Al referendum costituzionale del 2001, per la riforma del Titolo V della Costituzione, si presentò alle urne il 34.1 % degli elettori. Un po’ poco. 

Ma qui, come per il 4 dicembre, non serve il quorum. E a prevederlo è la Costituzione. 

Al referendum del 2006 per la modifica della seconda parte (che non venne modificata) si presentò il 52.5 %. Di questo il 63.1 votò no. 

Insomma sembra che negli ultimi anni gli italiani si siano Stufati di questo diritto di voto. Un po’ come cambiare bar, cambiare ristorante, cambiare panificio. 

Forse la trasformazione da sudditi a cittadini ha rinsecchito, ha fatto credere che i diritti ci siano dovuti. 

No. I diritti ci sono dovuti se te ne prendi cura. Se non li fai arrugginire. Se li eserciti. Se ci parli. Se li ascolti. 

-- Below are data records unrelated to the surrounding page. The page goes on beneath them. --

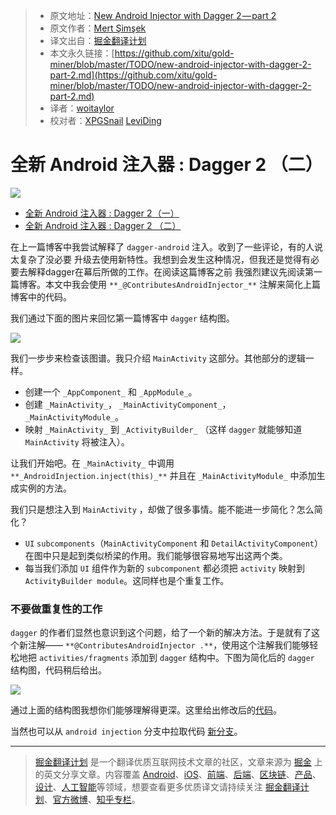 > * 原文地址：[New Android Injector with Dagger 2 — part 2](https://medium.com/@iammert/new-android-injector-with-dagger-2-part-2-4af05fd783d0)
> * 原文作者：[Mert Şimşek](https://medium.com/@iammert?source=post_header_lockup)
> * 译文出自：[掘金翻译计划](https://github.com/xitu/gold-miner)
> * 本文永久链接：[https://github.com/xitu/gold-miner/blob/master/TODO/new-android-injector-with-dagger-2-part-2.md](https://github.com/xitu/gold-miner/blob/master/TODO/new-android-injector-with-dagger-2-part-2.md)
> * 译者：[woitaylor](https://github.com/woitaylor)
> * 校对者：[XPGSnail](https://github.com/XPGSnail) [LeviDing](https://github.com/leviding)

# 全新 Android 注入器 : Dagger 2 （二）

![](https://cdn-images-1.medium.com/max/2000/1*mUOY8duji6LKT9dKFpDvoA.jpeg)

- [全新 Android 注入器 : Dagger 2 （一）](https://github.com/xitu/gold-miner/blob/master/TODO/new-android-injector-with-dagger-2-part-1.md)
- [全新 Android 注入器 : Dagger 2 （二）](https://github.com/xitu/gold-miner/blob/master/TODO/new-android-injector-with-dagger-2-part-2.md)

在上一篇博客中我尝试解释了 `dagger-android` 注入。收到了一些评论，有的人说太复杂了没必要
升级去使用新特性。我想到会发生这种情况，但我还是觉得有必要去解释dagger在幕后所做的工作。在阅读这篇博客之前
我强烈建议先阅读第一篇博客。本文中我会使用 `**_@ContributesAndroidInjector_**` 注解来简化上篇博客中的代码。



我们通过下面的图片来回忆第一篇博客中 `dagger` 结构图。 

![](https://cdn-images-1.medium.com/max/1000/1*RbT9g29U6QErwWktV6089Q.png)

我们一步步来检查该图谱。我只介绍 `MainActivity` 这部分。其他部分的逻辑一样。
* 创建一个 `_AppComponent_` 和 `_AppModule_`。
* 创建 `_MainActivity_`， `_MainActivityComponent_`， `_MainActivityModule_`。
* 映射 `_MainActivity_` 到 `_ActivityBuilder_` （这样 `dagger` 就能够知道 `MainActivity` 将被注入）。

让我们开始吧。在 `_MainActivity_` 中调用 `**_AndroidInjection.inject(this)_**` 并且在 `_MainActivityModule_` 中添加生成实例的方法。

我们只是想注入到 `MainActivity` ，却做了很多事情。能不能进一步简化？怎么简化？

* `UI` `subcomponents`（`MainActivityComponent` 和 `DetailActivityComponent`）在图中只是起到类似桥梁的作用。我们能够很容易地写出这两个类。
* 每当我们添加 `UI` 组件作为新的 `subcomponent` 都必须把 `activity` 映射到 `ActivityBuilder module`。这同样也是个重复工作。

### 不要做重复性的工作

`dagger` 的作者们显然也意识到这个问题，给了一个新的解决方法。于是就有了这个新注解—— `**@ContributesAndroidInjector .**`，使用这个注解我们能够轻松地把 `activities/fragments` 添加到 `dagger` 结构中。下图为简化后的 `dagger` 结构图，代码稍后给出。

![](https://cdn-images-1.medium.com/max/1000/1*KqjANMe67JfzRNp0-QQIEw.png)

通过上面的结构图我想你们能够理解得更深。这里给出修改后的[代码](https://github.com/iammert/dagger-android-injection/commit/5cf00f738751939b0d222e5da55e7f4384fa5798)。

当然也可以从 `android injection` 分支中拉取代码 [新分支](https://github.com/iammert/dagger-android-injection/tree/dagger-simplified-with-contributes)。




---

> [掘金翻译计划](https://github.com/xitu/gold-miner) 是一个翻译优质互联网技术文章的社区，文章来源为 [掘金](https://juejin.im) 上的英文分享文章。内容覆盖 [Android](https://github.com/xitu/gold-miner#android)、[iOS](https://github.com/xitu/gold-miner#ios)、[前端](https://github.com/xitu/gold-miner#前端)、[后端](https://github.com/xitu/gold-miner#后端)、[区块链](https://github.com/xitu/gold-miner#区块链)、[产品](https://github.com/xitu/gold-miner#产品)、[设计](https://github.com/xitu/gold-miner#设计)、[人工智能](https://github.com/xitu/gold-miner#人工智能)等领域，想要查看更多优质译文请持续关注 [掘金翻译计划](https://github.com/xitu/gold-miner)、[官方微博](http://weibo.com/juejinfanyi)、[知乎专栏](https://zhuanlan.zhihu.com/juejinfanyi)。
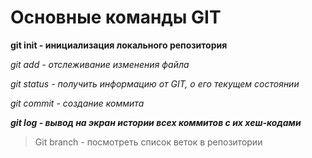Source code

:# Основные команды GIT

**git init - инициализация локального репозитория**

*git add - отслеживание изменения файла*

*git status - получить информацию от GIT, о его текущем состоянии*

*git commit - создание коммита*

***git log - вывод на экран истории всех коммитов с их хеш-кодами***

> Git branch - посмотреть список веток в репозитории


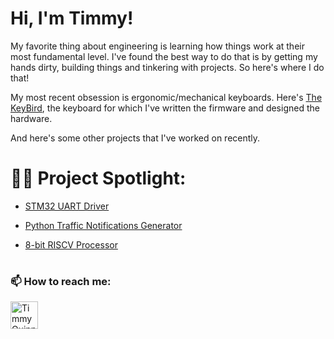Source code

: # Hi, I'm Timmy! 

My favorite thing about engineering is learning how things work at their most fundamental level. I've found the best way to do that is by getting my hands dirty, building things and tinkering with projects. So here's where I do that!
  
My most recent obsession is ergonomic/mechanical keyboards. Here's [The KeyBird](https://github.com/timmy-quinn/hid_keyboard), the keyboard for which I've written the firmware and designed the hardware.  

And here's some other projects that I've worked on recently.   


# 👨‍💻 Project Spotlight:  
  - [STM32 UART Driver](https://github.com/timmy-quinn/UART_driver_STM32)

  - [Python Traffic Notifications Generator](https://github.com/timmy-quinn/Traffic_notifications)

  - [8-bit RISCV Processor](https://github.com/timmy-quinn/8bit_riscv_processor.git)


<h1> </h1>
<h3> 📫 How to reach me: </h3>
<img align="left" alt="TimmyQuinn | LinkedIn" width="44px" src="https://cdn.jsdelivr.net/npm/simple-icons@v3/icons/linkedin.svg" />
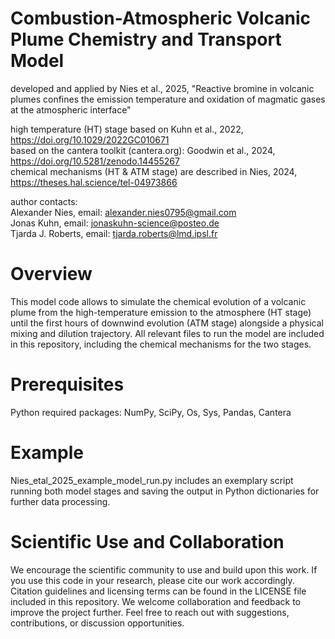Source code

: # Combustion-Atmospheric Volcanic Plume Chemistry and Transport Model
developed and applied by Nies et al., 2025, "Reactive bromine in volcanic plumes confines the emission temperature and oxidation of magmatic gases at the atmospheric interface" 

high temperature (HT) stage based on Kuhn et al., 2022, https://doi.org/10.1029/2022GC010671  
based on the cantera toolkit (cantera.org): Goodwin et al., 2024, https://doi.org/10.5281/zenodo.14455267  
chemical mechanisms (HT & ATM stage) are described in Nies, 2024, https://theses.hal.science/tel-04973866  

author contacts:  
Alexander Nies, email: alexander.nies0795@gmail.com   
Jonas Kuhn, email: jonaskuhn-science@posteo.de  
Tjarda J. Roberts, email: tjarda.roberts@lmd.ipsl.fr

# Overview
This model code allows to simulate the chemical evolution of a volcanic plume from the high-temperature emission to the atmosphere (HT stage)
until the first hours of downwind evolution (ATM stage) alongside a physical mixing and dilution trajectory. All relevant files to run the model
are included in this repository, including the chemical mechanisms for the two stages.

# Prerequisites
Python
required packages: NumPy, SciPy, Os, Sys, Pandas, Cantera

# Example
Nies_etal_2025_example_model_run.py includes an exemplary script running both model stages and saving the output in Python dictionaries for further data processing.

# Scientific Use and Collaboration
We encourage the scientific community to use and build upon this work. If you use this code in your research, please cite our work accordingly.
Citation guidelines and licensing terms can be found in the LICENSE file included in this repository.
We welcome collaboration and feedback to improve the project further. Feel free to reach out with suggestions, contributions, or discussion opportunities.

Adesso invece li calpestiamo, li mastichiamo, li usurpiamo, li mettiamo sopra dei piedistalli pretendendo soltanto di rivendicarli, poi giriamo il culo e ce ne dimentichiamo. 

Nessuno più ha le palle. 

Il tutto si riduce a qualche chiacchiera da bar. 

Dovrebbero toglierceli e allora capiremo quanto importanti sono. 

Dovrebbero imporci di non andare a votare e allora forse domenica davanti le urne ci sarà il pienone. Chi crede che l’astensionismo sia un diritto dovrebbe provare a esserne costretto, e allora capirebbe che ti stanno togliendo linfa vitale.